**Action item:**
Search the data for the string "lbls" and copy each line where it turns up.

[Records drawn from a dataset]
▽
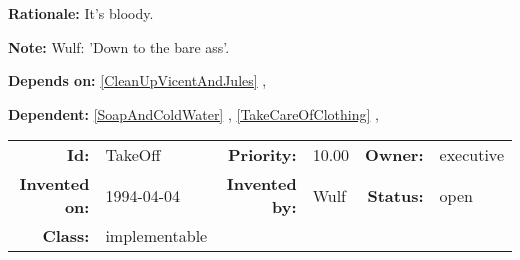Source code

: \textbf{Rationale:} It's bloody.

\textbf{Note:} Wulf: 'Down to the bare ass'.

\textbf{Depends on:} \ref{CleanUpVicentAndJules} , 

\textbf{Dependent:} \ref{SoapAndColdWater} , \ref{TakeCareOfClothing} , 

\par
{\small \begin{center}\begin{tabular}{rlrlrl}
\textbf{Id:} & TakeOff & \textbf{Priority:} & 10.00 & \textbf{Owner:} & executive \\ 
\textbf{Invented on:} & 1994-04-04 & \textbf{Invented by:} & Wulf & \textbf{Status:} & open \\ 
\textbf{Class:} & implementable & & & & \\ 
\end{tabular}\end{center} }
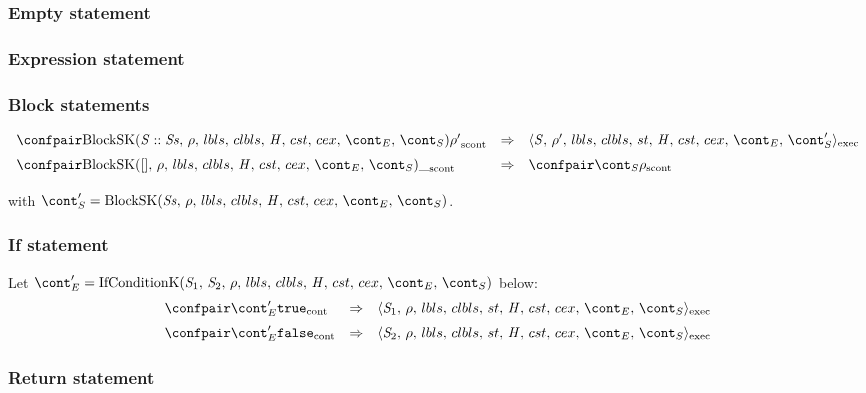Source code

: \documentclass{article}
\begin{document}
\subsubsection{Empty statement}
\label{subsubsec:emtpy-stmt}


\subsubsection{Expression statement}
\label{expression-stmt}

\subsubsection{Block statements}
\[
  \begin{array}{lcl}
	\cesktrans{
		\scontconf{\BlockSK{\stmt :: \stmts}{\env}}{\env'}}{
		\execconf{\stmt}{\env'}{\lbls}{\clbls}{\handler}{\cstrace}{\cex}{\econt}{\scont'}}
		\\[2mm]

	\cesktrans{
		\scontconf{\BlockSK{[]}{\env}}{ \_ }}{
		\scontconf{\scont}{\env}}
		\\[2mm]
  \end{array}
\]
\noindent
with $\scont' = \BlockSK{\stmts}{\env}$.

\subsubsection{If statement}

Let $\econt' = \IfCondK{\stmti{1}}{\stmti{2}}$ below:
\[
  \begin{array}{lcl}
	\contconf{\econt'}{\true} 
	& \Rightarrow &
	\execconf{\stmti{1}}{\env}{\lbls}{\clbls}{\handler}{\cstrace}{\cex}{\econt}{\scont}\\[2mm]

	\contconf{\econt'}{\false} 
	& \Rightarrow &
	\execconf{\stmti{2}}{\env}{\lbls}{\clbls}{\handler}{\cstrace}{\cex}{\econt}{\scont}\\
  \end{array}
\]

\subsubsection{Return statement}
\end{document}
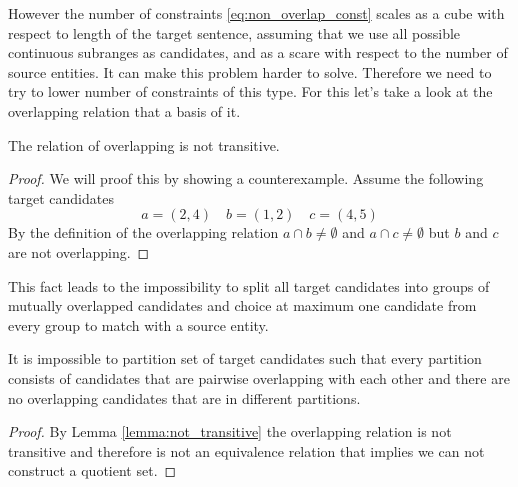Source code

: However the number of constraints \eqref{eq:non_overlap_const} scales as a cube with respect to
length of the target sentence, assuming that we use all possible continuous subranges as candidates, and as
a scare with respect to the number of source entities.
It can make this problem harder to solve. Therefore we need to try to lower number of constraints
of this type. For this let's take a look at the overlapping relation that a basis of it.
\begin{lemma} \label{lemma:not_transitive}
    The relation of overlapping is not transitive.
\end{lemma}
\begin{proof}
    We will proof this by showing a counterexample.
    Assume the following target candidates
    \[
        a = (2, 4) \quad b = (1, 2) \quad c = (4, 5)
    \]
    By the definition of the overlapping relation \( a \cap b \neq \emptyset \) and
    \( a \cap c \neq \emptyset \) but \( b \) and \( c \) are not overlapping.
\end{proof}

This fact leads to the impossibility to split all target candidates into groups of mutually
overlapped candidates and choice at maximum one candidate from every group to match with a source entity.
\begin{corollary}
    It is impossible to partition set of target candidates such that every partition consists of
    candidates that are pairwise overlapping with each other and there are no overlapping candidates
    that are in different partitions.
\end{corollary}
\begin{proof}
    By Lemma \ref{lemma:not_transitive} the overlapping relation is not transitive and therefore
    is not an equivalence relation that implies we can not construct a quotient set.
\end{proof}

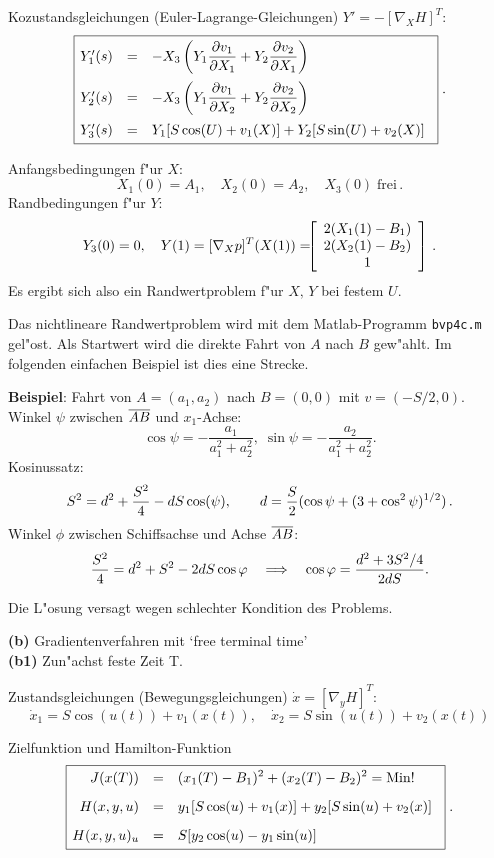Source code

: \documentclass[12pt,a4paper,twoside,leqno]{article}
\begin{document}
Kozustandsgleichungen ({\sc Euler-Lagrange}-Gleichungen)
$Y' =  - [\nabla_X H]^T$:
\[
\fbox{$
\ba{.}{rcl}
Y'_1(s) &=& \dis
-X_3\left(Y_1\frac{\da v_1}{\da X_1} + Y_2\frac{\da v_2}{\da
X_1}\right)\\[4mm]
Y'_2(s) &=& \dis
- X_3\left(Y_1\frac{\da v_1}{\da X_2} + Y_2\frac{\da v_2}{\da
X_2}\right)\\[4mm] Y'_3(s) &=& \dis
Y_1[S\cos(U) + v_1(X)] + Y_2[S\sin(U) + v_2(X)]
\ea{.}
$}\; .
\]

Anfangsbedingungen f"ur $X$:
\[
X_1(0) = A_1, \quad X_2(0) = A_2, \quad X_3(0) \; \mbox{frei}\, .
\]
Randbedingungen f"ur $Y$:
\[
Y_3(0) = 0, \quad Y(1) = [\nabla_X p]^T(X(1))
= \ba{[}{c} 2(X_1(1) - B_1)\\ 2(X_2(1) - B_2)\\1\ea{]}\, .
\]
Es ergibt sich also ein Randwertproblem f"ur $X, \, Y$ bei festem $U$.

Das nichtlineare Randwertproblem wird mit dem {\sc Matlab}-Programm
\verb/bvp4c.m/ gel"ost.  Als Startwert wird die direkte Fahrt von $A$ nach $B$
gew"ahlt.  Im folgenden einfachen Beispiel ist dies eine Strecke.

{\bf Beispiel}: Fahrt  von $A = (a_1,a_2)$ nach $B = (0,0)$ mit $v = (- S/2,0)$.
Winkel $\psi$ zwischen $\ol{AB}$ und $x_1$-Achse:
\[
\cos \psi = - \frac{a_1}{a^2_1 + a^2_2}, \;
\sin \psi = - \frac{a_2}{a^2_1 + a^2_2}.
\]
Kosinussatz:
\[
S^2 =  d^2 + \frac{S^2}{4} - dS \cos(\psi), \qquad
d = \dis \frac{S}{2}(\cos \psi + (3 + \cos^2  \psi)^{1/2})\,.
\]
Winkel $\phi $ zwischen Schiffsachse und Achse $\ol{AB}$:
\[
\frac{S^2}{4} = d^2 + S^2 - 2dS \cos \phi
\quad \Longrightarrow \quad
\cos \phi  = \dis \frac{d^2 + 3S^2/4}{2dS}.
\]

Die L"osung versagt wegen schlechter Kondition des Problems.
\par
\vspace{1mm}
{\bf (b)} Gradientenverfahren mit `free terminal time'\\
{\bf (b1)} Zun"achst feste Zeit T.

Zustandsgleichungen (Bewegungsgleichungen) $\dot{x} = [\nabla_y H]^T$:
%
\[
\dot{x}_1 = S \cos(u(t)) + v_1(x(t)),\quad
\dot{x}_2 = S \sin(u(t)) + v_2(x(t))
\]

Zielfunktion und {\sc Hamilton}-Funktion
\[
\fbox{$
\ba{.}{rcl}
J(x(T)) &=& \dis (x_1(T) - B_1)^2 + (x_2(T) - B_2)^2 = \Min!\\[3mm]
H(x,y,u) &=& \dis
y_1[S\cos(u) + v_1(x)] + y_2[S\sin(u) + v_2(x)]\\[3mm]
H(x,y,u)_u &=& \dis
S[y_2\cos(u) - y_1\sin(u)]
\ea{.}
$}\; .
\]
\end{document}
△
**Response to the exercise:**
		\execconf{\stmt}{\env'}{\lbls}{\clbls}{\handler}{\cstrace}{\cex}{\econt}{\scont'}}
	\execconf{\stmti{1}}{\env}{\lbls}{\clbls}{\handler}{\cstrace}{\cex}{\econt}{\scont}\\[2mm]
	\execconf{\stmti{2}}{\env}{\lbls}{\clbls}{\handler}{\cstrace}{\cex}{\econt}{\scont}\\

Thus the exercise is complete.